You can have information and feel empowered or you can be deprived of
information and opportunities, rights and freedom. In the disaster in
Uttarakhand, information was the biggest casualty. How?

Although stories of devastation and horror are flowing out of Uttarakhand,
we have almost no real information on the exact situation in the upper
reaches of the Himalayas. The massive floods that struck Uttarakhand is a
wake-up call to the government as well as citizens. The tragedy is also an
institutional disaster. Before the cloudburst and flash floods wreaked
havoc, the Indian Meteorological Department had warned of heavy rainfall in
Rudraprayag, yet disaster management agencies made little effort to
prepare. The lack of coordination in states prone to natural calamities
makes quick response in such a situation nearly impossible. India’s most
hi-tech communication lab, Defence Electronics Application Laboratory
(DEAL), is in Dehradun, but even after two weeks of the tragedy, the
government failed to take assistance of DEAL to establish communications.

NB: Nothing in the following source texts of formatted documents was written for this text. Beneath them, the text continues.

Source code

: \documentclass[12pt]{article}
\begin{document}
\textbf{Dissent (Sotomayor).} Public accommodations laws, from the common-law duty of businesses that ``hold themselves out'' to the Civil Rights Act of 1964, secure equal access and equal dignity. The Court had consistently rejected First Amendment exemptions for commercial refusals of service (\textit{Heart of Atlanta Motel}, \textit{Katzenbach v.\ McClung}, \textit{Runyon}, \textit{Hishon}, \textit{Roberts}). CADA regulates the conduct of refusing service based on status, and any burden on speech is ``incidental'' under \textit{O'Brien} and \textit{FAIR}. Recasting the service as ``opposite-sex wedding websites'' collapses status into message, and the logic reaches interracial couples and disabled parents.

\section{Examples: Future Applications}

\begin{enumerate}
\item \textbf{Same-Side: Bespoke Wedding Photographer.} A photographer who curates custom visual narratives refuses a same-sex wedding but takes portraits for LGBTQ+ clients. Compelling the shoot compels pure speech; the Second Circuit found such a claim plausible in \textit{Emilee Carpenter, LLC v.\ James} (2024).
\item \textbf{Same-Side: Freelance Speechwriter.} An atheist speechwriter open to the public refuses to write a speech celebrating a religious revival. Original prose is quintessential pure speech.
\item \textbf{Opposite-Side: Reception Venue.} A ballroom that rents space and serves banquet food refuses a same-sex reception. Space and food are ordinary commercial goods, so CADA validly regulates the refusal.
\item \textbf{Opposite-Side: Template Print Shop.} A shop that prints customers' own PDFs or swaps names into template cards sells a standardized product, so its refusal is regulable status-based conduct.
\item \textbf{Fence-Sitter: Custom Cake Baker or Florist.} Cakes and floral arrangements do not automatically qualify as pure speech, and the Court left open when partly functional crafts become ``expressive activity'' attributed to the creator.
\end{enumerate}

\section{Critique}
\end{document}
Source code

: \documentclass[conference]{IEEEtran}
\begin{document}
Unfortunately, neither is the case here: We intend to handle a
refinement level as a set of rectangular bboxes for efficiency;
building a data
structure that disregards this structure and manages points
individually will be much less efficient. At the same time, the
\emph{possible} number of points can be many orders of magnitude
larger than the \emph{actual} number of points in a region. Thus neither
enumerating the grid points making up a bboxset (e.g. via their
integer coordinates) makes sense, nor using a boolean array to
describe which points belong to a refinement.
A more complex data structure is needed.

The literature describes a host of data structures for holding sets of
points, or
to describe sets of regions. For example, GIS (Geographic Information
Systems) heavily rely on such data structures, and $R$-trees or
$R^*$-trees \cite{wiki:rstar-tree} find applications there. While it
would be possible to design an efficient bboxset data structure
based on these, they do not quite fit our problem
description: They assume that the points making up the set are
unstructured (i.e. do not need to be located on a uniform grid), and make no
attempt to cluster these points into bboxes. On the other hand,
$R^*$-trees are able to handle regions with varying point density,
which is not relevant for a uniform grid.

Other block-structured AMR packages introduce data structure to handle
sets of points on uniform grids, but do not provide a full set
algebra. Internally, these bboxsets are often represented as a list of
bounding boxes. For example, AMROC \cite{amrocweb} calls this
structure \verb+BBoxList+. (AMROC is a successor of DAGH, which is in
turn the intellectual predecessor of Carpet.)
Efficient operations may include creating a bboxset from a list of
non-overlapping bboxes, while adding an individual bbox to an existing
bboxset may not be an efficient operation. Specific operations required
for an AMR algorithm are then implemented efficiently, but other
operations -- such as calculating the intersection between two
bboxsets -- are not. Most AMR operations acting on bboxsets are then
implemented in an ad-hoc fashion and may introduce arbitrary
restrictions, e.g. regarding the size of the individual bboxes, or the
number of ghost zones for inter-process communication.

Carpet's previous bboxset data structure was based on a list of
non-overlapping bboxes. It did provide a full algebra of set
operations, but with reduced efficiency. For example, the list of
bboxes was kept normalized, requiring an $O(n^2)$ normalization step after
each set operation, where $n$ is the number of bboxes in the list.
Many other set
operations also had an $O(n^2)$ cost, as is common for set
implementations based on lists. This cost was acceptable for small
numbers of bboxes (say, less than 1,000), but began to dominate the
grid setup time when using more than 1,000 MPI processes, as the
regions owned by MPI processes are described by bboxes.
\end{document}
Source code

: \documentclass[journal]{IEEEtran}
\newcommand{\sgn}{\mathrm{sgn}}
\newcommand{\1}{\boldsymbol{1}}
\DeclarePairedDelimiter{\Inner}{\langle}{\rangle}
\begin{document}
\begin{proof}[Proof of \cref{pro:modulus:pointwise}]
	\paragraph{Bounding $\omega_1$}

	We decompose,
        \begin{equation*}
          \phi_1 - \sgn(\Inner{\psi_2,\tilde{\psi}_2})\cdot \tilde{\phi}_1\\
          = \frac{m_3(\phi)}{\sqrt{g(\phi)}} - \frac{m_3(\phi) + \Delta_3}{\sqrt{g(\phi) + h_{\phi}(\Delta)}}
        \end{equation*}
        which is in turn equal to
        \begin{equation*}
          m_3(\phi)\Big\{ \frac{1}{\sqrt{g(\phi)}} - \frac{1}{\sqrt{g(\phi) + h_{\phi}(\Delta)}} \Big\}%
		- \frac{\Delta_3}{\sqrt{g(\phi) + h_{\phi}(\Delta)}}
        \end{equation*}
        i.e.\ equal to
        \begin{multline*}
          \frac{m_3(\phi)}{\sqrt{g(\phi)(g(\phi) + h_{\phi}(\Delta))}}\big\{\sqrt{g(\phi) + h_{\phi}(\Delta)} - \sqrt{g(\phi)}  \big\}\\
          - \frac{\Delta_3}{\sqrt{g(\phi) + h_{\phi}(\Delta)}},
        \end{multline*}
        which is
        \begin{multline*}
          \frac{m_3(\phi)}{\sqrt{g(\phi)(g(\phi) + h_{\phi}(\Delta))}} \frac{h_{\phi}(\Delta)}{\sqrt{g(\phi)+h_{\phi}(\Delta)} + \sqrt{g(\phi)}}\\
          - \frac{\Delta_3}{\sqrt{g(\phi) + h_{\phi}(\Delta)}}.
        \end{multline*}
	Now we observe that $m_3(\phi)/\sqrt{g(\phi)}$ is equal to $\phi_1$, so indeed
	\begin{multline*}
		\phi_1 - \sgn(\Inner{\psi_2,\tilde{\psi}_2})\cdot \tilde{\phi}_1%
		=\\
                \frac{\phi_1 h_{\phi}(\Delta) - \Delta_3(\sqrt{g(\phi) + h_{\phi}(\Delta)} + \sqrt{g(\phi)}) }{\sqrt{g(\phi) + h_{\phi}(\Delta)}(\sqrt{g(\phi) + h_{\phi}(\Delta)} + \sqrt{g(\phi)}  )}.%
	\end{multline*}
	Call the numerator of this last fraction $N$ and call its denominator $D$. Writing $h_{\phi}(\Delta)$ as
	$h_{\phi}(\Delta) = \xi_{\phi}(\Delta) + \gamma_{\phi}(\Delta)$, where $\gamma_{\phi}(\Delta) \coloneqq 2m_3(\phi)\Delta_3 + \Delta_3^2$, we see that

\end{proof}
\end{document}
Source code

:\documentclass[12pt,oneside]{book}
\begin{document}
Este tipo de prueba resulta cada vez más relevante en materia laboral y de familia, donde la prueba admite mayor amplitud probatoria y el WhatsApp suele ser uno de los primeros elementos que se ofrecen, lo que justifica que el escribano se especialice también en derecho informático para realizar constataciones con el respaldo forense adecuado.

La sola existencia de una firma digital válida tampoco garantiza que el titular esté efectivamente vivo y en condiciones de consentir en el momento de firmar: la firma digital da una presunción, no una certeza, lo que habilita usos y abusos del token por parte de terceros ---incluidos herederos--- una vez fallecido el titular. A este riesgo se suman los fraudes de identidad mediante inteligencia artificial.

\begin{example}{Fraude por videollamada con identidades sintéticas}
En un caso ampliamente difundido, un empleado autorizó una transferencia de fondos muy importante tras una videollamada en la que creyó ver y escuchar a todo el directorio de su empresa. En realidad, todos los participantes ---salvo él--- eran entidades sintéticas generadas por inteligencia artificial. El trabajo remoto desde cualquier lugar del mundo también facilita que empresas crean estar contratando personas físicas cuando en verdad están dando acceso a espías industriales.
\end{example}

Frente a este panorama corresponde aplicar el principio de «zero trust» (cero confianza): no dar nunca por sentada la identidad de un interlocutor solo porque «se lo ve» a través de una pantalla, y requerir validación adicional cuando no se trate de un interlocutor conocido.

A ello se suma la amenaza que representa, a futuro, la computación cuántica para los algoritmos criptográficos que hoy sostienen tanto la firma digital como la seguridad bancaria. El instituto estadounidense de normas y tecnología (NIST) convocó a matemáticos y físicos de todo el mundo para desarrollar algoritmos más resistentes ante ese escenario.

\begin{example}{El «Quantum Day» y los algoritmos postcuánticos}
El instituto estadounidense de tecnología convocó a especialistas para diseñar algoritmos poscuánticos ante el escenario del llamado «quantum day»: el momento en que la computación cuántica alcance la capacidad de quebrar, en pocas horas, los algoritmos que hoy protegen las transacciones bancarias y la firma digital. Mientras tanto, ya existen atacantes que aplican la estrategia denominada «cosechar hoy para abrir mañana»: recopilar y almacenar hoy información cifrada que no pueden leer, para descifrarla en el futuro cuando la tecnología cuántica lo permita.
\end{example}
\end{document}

While different states announced aid, the Uttarakhand government seemed
clueless about how to handle the situation. It’s not surprising that in
such a situation, it is important to have a high-resolution map of the
region and terrain. However, rescuers in the affected areas found it
difficult to locate and access survivors without appropriate maps.
According to experts, good disaster management planning requires 1:500
ratio maps of the regions or terrain, but we don’t have that kind of
high-resolution maps of the flood-affected areas of Uttarakhand.

During natural disasters, and for some time afterwards, people affected by
them ask many questions and are desperate for information. When this
disaster took place, unlike in the past, we are living in the era of
real-time information and media and the sources are many and diverse—radio,
television, Internet, SMS, mobile phones, and so on. Yet, we could not find
many of those real-time media playing any decisive role in finding
solutions. It is often noted that the real effective solution to many
disasters, where government action is always inadequate, like we have in
India, local communities remain the first responders. Their role,
especially youth, in saving lives during the first few hours after a
disaster, is critical. Incidentally, we have two very strong community
media in hand—community radio and mobile phones with its seamless feature
of SMS, video, photo, voice and Internet.

The role of community radio is tremendous in natural calamities. A public
radio station with a reach of 15-20km becomes highly powerful with the
integration of mobile telephony in real time. The region, brutalized by
floods, has only three community radios running—Kumaon Vani (Mukteshwar),
Henvalvani (Chamba Valley) and Mandakini Ki Awaz (Rudraprayag). These radio
stations have been broadcasting live programmes that inform and sensitize
communities and tried to reach all flood-affected families.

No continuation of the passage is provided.